C’est en même temps très simple et épuré, et assez peu intuitif je trouve. Je me demande d’ailleurs si c’est parce que le site est encore en version beta, ou bien s’il s’agit d’une volonté propre à Ello pour opérer un certain tri parmi ses utilisateurs. J’ai peur que cette interface ne condamne le potentiel de croissance du site une fois la “hype” de la nouveauté passée.

L’interface d’Ello ne favorise donc pas la migration d’un public largement acquis à Facebook. Mais encore une fois, est-ce là son objectif ?

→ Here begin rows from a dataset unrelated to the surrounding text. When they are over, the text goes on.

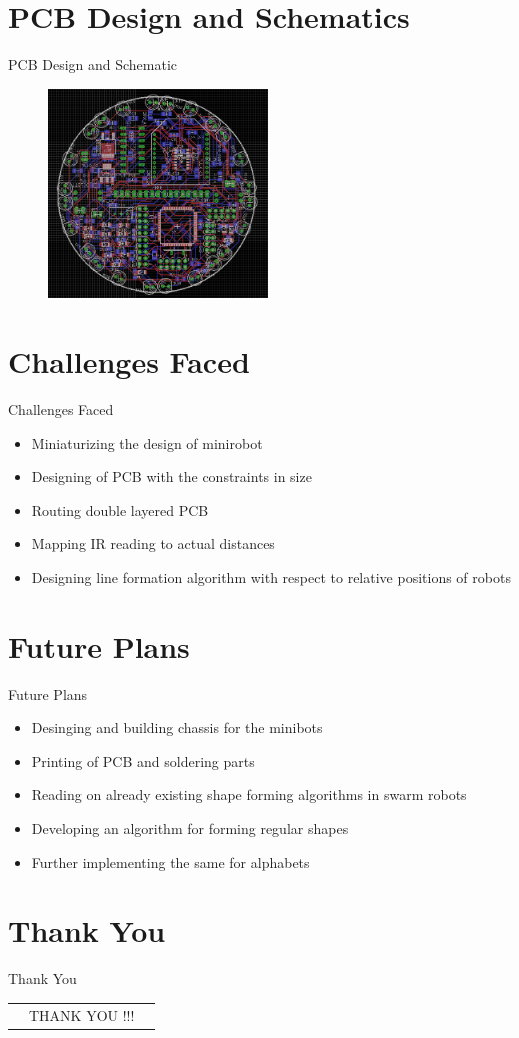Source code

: \documentclass[10pt, a4paper]{beamer}
\begin{document}
\section{PCB Design and Schematics}
\begin{frame}{PCB Design and Schematic}
\begin{figure}
	\includegraphics[width=220px]{PCB_design_layout.png}
	\label{fig:PCB Design}
\end{figure}
\end{frame}


\section{Challenges Faced}
\begin{frame}{Challenges Faced}
	\begin{itemize}
		\item Miniaturizing the design of minirobot
		\item Designing of PCB with the constraints in size
		\item Routing double layered PCB
		\item Mapping IR reading to actual distances
		\item Designing line formation algorithm with respect to relative positions of robots
	\end{itemize}
\end{frame}

\section{Future Plans}
\begin{frame}{Future Plans}
	\begin{itemize}
		\item Desinging and building chassis for the minibots
		\item Printing of PCB and soldering parts
		\item Reading on already existing shape forming algorithms in swarm robots
		\item Developing an algorithm for forming regular shapes
		\item Further implementing the same for alphabets
	\end{itemize}
\end{frame}


\section{Thank You}
\begin{frame}{Thank You}
	\begin{tabular}{p{3cm} c c}
	 	& THANK YOU !!! &
	\end{tabular}
\end{frame}
\end{document}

Facebook, un mal nécessaire

Parmi ceux qui nous ont répondu, personne ne voit Ello comme un possible remplaçant de Facebook mais plutôt comme une “nouvelle expérience complémentaire et parallèle”, comme l’explique Amélie. Le réseau Zuckerberg reste la plateforme privilégiée pour communiquer avec les amis, les proches et les contacts professionnels. Ce qui n’empêche pas nos sondés d’être très critiques envers FB.
Valentino, étudiant en infographie, ne mâche pas ses mots quant aux défauts de Facebook :

Facebook est vraiment devenu insupportable : publicités omniprésentes, un fil d’actualité avec 95% de contenus non pertinents, etc. Au final, je me rends compte que j’y reste uniquement parce que mes amis et mes contacts professionnels y sont. Le site est de mon point de vue très laid et trop “bruyant”.

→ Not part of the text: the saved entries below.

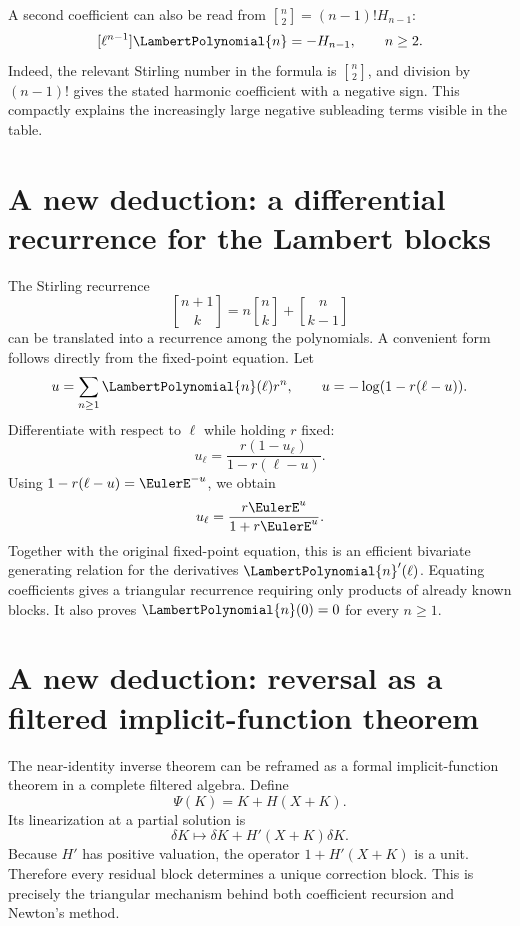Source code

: \documentclass[11pt,openany]{book}
\theoremstyle{definition}
\theoremstyle{plain}
\theoremstyle{remark}
\newcommand{\stirlingone}[2]{\genfrac{[}{]}{0pt}{}{#1}{#2}}
\begin{document}
A second coefficient can also be read from \(\stirlingone{n}{2}=(n-1)!H_{n-1}\):
\begin{equation}\label{eq:Pn-next-leading}
 [\ell^{n-1}]\LambertPolynomial{n}
 =-H_{n-1},
 \qquad n\ge2.
\end{equation}
Indeed, the relevant Stirling number in the formula is \(\stirlingone{n}{2}\), and division by \((n-1)!\) gives the stated harmonic coefficient with a negative sign. This compactly explains the increasingly large negative subleading terms visible in the table.

\section{A new deduction: a differential recurrence for the Lambert blocks}
The Stirling recurrence
\[
 \stirlingone{n+1}{k}=n\stirlingone{n}{k}+\stirlingone{n}{k-1}
\]
can be translated into a recurrence among the polynomials. A convenient form follows directly from the fixed-point equation. Let
\[
 u=\sum_{n\ge1}\LambertPolynomial{n}(\ell)r^n,
 \qquad
 u=-\log(1-r(\ell-u)).
\]
Differentiate with respect to \(\ell\) while holding \(r\) fixed:
\[
 u_\ell=\frac{r(1-u_\ell)}{1-r(\ell-u)}.
\]
Using \(1-r(\ell-u)=\EulerE^{-u}\), we obtain
\begin{equation}\label{eq:Lambert-generating-differential}
 u_\ell=\frac{r\EulerE^u}{1+r\EulerE^u}.
\end{equation}
Together with the original fixed-point equation, this is an efficient bivariate generating relation for the derivatives \(\LambertPolynomial{n}'(\ell)\). Equating coefficients gives a triangular recurrence requiring only products of already known blocks. It also proves \(\LambertPolynomial{n}(0)=0\) for every \(n\ge1\).

\section{A new deduction: reversal as a filtered implicit-function theorem}
The near-identity inverse theorem can be reframed as a formal implicit-function theorem in a complete filtered algebra. Define
\[
 \Psi(K)=K+H(X+K).
\]
Its linearization at a partial solution is
\[
 \delta K\longmapsto \delta K+H'(X+K)\delta K.
\]
Because \(H'\) has positive valuation, the operator \(1+H'(X+K)\) is a unit. Therefore every residual block determines a unique correction block. This is precisely the triangular mechanism behind both coefficient recursion and Newton's method.
\end{document}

L’expérience plutôt zen d’Ello l’a donc immédiatement séduit :

Le fait qu’il n’y ait pas de like ou de favoris/retweet est génial ! La tyrannie du like n’existe pas sur Ello, ce qui produit des publications moins tape-à-l’oeil et plus originales.  De plus, Ello ne me demande aucune information personnelle, on peut s’inscrire sous pseudonyme.

Valentino reproche tout de même à Ello son manque de richesse et d’options.

“Vous n’êtes pas un produit”

Ello apparaît alors que les affaires liées à la vie privée sur Internet se multiplient. Entre le piratage massif de photos de stars cet été (le Fappening) ou celui dernièrement d’utilisateurs de Snapchat (le Snappening), c’est peu dire que l’angoisse de la protection de la vie privée occupe l’esprit des utilisateurs. Roi des réseaux sociaux, Facebook se trouve régulièrement sous le feu des critiques pour son appétit de données personnelles à des fins lucratives.
Dans un tel contexte, le manifeste d’Ello se veut angélique :

Votre réseau social est la propriété d’annonceurs […] Nous pensons que ceux qui fabriquent des choses et ceux qui en font usage devraient agir en coopération. Nous sommes convaincus qu’un réseau social peut être un outil de responsabilisation. Pas un outil pour tromper, contraindre et manipuler mais pour se connecter, créer et célébrer la vie.

Et de conclure :

Vous n’êtes pas un produit.

On croirait entendre Tyler Durden.

Cette posture peine pourtant à convaincre certains observateurs sceptiques qui font valoir qu’un réseau social ne peut pas vivre de philanthropie et d’interfaces mal fichues. Sur ce point, nos quatre internautes tombent d’accord : la protection des données et l’absence de publicités oui, mais alors où trouver de l’argent ?
Félix veut croire “qu’il s’agit d’un postulat sincère avant d’être un argument pour promouvoir le site”. Sébastien est plus nuancé :

Je le crois, mais comme beaucoup d’entre nous : [Ello] n’est pas philanthrope. Alors sur quel modèle économique compte-t-il s’appuyer ? Si c’est en proposant des options et outils payants, alors il irait à contresens de son discours car la “communication entre les personnes” sur le Web n’a pas à être à plusieurs vitesses en fonction de notre porte-monnaie.

Valentino, lui, veut voir l’émergence d’un nouveau modèle économique :

Nous allons peut-être découvrir un nouveau modèle économique pour les réseaux sociaux, un modèle économique non basé sur la publicité. Mais il faudra bien que ce site génère de l’argent pour qu’il vive. La solution qui est de rendre l’accès au site payant en est une, mais est-ce que les internautes sont prêts ?

Il reste donc à voir la direction que prendra Ello après la fin de la version beta. Avec le risque d’être l’énième rival mort-né de vous-savez-qui.